The effects of Enzamin on obesity-related metabolic disorders in obese db/db mice were
examined to explore a novel agent for the prevention of insulin resistance. Db/db mice
were treated with water containing Enzamin (0·1 and 1·0 %) for 8 weeks from 6 weeks of
age. Enzamin treatment at 1·0 %, but not at 0·1 %, significantly decreased the fasting
plasma glucose, serum total cholesterol and TAG levels in db/db mice, without affecting
body weight gain and body fat composition. Furthermore, insulin sensitivity and glucose
tolerance were improved by the treatment of db/db mice with 1·0 % Enzamin.

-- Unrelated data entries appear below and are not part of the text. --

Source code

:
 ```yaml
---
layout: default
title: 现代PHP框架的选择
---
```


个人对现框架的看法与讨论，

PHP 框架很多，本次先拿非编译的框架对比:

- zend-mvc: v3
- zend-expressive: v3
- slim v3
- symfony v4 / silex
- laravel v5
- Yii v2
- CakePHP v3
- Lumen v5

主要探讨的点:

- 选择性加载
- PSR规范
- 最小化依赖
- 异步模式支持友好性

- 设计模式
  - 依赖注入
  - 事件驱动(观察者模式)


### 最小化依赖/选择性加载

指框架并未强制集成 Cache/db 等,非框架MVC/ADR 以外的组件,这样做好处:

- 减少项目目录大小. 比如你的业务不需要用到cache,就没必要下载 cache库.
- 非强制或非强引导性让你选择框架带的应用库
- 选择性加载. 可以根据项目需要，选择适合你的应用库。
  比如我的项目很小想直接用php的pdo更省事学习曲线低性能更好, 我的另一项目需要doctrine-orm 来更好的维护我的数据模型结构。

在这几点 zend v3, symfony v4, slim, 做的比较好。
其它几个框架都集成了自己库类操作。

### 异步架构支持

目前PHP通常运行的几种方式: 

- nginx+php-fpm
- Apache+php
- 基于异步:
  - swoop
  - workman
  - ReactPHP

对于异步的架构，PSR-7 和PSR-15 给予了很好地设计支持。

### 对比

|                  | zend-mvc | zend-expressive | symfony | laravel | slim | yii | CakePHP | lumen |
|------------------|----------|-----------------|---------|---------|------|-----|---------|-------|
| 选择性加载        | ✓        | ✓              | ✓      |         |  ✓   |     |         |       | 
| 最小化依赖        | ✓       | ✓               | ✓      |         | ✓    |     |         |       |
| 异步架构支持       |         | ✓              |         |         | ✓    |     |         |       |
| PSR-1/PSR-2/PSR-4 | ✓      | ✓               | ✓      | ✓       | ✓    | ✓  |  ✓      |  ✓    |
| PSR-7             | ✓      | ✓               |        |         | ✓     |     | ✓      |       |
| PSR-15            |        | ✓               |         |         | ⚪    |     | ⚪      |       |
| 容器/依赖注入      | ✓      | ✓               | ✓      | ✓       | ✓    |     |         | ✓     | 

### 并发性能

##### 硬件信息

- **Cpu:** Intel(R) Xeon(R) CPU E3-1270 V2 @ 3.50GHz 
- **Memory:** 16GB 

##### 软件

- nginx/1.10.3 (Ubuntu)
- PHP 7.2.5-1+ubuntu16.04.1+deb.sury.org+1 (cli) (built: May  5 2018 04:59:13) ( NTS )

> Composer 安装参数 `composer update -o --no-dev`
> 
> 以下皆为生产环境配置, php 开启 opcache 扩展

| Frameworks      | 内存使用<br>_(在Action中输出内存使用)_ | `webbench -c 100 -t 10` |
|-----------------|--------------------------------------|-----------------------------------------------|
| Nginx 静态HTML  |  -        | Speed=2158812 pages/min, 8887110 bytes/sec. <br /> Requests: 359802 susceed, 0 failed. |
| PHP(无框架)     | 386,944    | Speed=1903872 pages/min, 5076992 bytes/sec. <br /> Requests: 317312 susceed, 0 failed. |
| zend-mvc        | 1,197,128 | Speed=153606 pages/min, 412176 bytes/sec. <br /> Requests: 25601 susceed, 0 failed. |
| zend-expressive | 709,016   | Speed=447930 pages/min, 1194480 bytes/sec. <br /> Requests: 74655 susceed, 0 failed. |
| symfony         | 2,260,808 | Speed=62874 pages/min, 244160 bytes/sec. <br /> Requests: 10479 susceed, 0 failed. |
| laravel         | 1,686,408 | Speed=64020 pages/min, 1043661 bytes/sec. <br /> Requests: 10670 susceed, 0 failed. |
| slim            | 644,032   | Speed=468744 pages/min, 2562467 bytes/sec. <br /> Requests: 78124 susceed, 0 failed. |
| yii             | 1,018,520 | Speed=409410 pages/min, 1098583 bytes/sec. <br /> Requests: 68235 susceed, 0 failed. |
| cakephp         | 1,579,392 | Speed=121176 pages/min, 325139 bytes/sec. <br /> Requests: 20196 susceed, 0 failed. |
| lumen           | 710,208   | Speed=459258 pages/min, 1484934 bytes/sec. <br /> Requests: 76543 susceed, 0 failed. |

Immunohistochemical studies and gene expression analysis showed that 1·0 % Enzamin
treatment suppressed macrophage accumulation and inflammation in the adipose tissue. In
addition, 1·0 % Enzamin treatment increased serum adiponectin in db/db mice. Treatment
with 1·0 % Enzamin also significantly suppressed the expression of NADPH oxidase subunits,
suggesting an antioxidative effect for Enzamin in the adipose tissue. Furthermore,
in vitro experiments demonstrated that the lipopolysaccharide-induced
inflammatory reaction was significantly suppressed by Enzamin treatment in macrophages.
Enzamin treatment increased the expression of GLUT4 mRNA in muscle, but not GLUT2 mRNA in
the liver of db/db mice. Enzamin also increased the mRNA expression of carnitine
palmitoyltransferase 1a (CPT1a, muscle isoform) in db/db mice, whereas Enzamin treatment
did not affect the mRNA expression of CPT1b (liver isoform) in db/db mice. In conclusion,
our data indicate that Enzamin can improve insulin resistance by ameliorating impaired
adipocytokine expression, presumably through its anti-inflammatory action, and that
Enzamin possesses a potential for preventing the metabolic syndrome.